*** Data extract Section Begins ***
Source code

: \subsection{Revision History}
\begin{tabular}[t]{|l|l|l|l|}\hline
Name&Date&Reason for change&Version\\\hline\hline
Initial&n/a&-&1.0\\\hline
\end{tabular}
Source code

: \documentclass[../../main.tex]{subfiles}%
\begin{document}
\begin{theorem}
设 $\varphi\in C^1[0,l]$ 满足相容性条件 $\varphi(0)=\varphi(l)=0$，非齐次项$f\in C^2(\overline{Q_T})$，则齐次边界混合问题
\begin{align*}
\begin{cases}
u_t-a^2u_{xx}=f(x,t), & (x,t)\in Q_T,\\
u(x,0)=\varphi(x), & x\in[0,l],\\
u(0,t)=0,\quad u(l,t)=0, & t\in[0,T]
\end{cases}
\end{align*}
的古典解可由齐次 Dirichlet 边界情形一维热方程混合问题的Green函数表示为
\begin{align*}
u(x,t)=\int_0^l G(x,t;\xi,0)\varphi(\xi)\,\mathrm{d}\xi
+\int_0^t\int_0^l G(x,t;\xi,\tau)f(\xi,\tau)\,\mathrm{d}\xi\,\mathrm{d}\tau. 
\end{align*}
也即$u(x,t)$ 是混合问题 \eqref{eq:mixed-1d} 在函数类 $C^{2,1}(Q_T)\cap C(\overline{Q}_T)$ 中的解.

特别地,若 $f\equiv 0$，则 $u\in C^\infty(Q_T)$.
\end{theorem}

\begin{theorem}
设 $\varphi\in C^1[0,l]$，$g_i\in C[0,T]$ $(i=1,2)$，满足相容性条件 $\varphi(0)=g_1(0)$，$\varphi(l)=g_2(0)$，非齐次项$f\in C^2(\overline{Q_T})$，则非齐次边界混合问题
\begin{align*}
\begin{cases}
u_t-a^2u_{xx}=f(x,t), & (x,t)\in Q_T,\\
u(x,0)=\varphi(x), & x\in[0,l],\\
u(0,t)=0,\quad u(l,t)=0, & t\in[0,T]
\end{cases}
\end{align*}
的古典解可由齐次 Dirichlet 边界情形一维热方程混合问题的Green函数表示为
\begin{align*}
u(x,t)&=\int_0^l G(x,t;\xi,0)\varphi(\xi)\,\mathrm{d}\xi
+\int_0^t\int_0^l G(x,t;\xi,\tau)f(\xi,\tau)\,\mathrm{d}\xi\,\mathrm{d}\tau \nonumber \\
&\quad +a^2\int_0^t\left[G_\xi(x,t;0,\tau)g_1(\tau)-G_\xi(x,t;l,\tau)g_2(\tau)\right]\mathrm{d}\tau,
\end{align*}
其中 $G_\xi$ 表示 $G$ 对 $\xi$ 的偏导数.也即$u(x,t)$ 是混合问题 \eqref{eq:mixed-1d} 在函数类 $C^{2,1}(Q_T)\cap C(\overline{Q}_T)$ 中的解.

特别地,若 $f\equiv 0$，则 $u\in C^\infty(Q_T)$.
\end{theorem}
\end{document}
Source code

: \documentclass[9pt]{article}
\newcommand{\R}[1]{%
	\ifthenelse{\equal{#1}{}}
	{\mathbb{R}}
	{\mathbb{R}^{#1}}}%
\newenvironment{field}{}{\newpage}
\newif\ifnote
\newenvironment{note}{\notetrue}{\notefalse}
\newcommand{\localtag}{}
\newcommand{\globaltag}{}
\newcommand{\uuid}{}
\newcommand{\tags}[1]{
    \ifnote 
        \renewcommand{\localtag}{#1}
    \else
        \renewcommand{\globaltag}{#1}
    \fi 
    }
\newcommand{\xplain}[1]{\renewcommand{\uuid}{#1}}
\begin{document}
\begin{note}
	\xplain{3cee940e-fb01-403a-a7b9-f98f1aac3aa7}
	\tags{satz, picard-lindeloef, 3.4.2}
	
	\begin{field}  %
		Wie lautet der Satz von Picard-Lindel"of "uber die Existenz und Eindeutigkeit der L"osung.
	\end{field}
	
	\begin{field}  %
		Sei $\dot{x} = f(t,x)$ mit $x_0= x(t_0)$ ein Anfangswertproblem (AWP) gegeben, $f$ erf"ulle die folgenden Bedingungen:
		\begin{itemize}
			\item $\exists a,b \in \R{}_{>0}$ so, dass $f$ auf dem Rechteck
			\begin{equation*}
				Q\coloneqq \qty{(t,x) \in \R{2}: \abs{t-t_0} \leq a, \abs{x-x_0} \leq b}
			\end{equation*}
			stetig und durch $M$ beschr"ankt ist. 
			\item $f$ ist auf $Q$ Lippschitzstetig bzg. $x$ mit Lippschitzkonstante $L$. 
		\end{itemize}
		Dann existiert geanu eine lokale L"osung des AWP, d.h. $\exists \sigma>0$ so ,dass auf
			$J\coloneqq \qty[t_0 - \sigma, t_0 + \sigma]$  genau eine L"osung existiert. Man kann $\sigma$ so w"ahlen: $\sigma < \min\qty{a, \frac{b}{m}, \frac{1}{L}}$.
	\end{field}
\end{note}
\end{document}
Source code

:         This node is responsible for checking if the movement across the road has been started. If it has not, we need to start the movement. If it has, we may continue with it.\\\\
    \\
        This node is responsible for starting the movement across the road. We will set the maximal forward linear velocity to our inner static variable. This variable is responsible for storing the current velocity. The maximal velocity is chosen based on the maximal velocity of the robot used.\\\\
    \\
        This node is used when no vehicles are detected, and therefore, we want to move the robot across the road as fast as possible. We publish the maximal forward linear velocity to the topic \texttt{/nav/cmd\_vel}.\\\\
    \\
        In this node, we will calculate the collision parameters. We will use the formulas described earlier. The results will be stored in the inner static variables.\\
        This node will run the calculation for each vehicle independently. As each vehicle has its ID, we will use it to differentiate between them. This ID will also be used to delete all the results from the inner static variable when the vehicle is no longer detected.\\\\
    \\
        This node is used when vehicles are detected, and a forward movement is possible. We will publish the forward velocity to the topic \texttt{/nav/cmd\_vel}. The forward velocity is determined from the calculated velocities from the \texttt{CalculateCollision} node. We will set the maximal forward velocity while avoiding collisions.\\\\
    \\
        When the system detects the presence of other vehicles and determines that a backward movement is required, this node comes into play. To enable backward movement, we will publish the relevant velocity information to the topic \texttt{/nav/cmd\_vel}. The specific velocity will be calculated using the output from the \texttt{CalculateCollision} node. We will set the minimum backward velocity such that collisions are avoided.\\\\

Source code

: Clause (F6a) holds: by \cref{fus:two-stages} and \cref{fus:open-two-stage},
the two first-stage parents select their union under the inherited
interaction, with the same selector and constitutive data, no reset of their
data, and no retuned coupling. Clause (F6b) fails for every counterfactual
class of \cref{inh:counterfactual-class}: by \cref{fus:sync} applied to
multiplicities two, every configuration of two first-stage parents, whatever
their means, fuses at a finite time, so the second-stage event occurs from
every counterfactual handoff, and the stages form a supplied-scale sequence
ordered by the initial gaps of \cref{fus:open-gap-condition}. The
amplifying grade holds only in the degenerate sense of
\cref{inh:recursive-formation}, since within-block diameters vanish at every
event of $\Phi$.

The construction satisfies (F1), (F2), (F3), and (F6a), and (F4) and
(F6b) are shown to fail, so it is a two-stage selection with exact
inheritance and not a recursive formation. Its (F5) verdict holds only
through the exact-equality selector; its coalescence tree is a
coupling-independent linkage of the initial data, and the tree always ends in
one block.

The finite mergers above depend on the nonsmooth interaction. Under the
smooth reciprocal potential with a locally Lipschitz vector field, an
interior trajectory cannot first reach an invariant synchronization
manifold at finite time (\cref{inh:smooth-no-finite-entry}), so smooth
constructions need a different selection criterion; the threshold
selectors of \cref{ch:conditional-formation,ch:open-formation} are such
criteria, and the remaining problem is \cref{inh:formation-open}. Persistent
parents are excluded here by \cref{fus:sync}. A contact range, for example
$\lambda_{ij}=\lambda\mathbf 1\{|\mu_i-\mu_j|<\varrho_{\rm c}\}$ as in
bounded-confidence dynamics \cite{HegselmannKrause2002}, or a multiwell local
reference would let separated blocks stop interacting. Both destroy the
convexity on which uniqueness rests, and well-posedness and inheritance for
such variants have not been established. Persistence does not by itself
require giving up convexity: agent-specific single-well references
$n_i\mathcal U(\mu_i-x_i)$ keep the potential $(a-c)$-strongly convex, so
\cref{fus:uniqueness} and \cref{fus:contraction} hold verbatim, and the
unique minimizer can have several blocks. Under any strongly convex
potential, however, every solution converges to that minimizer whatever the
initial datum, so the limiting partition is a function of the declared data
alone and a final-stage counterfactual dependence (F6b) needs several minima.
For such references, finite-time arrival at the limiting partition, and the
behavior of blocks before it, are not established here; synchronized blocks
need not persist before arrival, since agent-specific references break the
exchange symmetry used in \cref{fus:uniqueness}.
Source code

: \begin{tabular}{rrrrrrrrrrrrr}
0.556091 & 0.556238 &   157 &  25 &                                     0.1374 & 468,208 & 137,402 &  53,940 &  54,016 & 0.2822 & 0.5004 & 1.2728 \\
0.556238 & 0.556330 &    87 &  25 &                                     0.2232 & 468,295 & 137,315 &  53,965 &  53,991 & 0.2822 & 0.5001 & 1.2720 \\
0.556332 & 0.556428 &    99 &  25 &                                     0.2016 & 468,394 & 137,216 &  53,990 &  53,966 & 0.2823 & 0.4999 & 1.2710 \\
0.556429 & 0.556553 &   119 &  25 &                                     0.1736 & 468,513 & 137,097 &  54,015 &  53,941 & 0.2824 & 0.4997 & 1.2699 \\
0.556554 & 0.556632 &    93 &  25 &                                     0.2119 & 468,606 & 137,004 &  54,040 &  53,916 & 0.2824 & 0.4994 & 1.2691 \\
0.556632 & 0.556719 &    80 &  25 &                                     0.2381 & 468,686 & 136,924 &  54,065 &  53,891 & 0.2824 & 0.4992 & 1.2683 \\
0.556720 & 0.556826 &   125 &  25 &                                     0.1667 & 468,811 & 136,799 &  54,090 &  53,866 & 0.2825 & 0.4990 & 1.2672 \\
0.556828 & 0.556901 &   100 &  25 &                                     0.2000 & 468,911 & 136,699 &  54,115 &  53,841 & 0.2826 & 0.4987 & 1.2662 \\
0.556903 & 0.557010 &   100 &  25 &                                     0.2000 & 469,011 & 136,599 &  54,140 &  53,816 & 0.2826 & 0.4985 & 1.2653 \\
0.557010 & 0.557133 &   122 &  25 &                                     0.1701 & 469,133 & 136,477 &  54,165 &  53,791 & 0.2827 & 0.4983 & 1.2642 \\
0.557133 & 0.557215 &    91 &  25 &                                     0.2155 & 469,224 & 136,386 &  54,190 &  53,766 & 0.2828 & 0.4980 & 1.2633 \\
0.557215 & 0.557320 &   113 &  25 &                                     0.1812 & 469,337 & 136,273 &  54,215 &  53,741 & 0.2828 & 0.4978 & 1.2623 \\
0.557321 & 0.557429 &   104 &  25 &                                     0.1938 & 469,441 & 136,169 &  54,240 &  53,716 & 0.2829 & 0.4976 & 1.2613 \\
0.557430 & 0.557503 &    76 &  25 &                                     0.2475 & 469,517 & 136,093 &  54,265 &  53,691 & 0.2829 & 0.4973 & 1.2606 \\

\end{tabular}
*** Data extract Section Ends ***
Exercise directions: Send back exactly the lines of the listing above starting at the one with "The construction satisfies" and ending at the one with "a multiwell local", inclusive, and no others.

Your response:
The construction satisfies (F1), (F2), (F3), and (F6a), and (F4) and
(F6b) are shown to fail, so it is a two-stage selection with exact
inheritance and not a recursive formation. Its (F5) verdict holds only
through the exact-equality selector; its coalescence tree is a
coupling-independent linkage of the initial data, and the tree always ends in
one block.

The finite mergers above depend on the nonsmooth interaction. Under the
smooth reciprocal potential with a locally Lipschitz vector field, an
interior trajectory cannot first reach an invariant synchronization
manifold at finite time (\cref{inh:smooth-no-finite-entry}), so smooth
constructions need a different selection criterion; the threshold
selectors of \cref{ch:conditional-formation,ch:open-formation} are such
criteria, and the remaining problem is \cref{inh:formation-open}. Persistent
parents are excluded here by \cref{fus:sync}. A contact range, for example
$\lambda_{ij}=\lambda\mathbf 1\{|\mu_i-\mu_j|<\varrho_{\rm c}\}$ as in
bounded-confidence dynamics \cite{HegselmannKrause2002}, or a multiwell local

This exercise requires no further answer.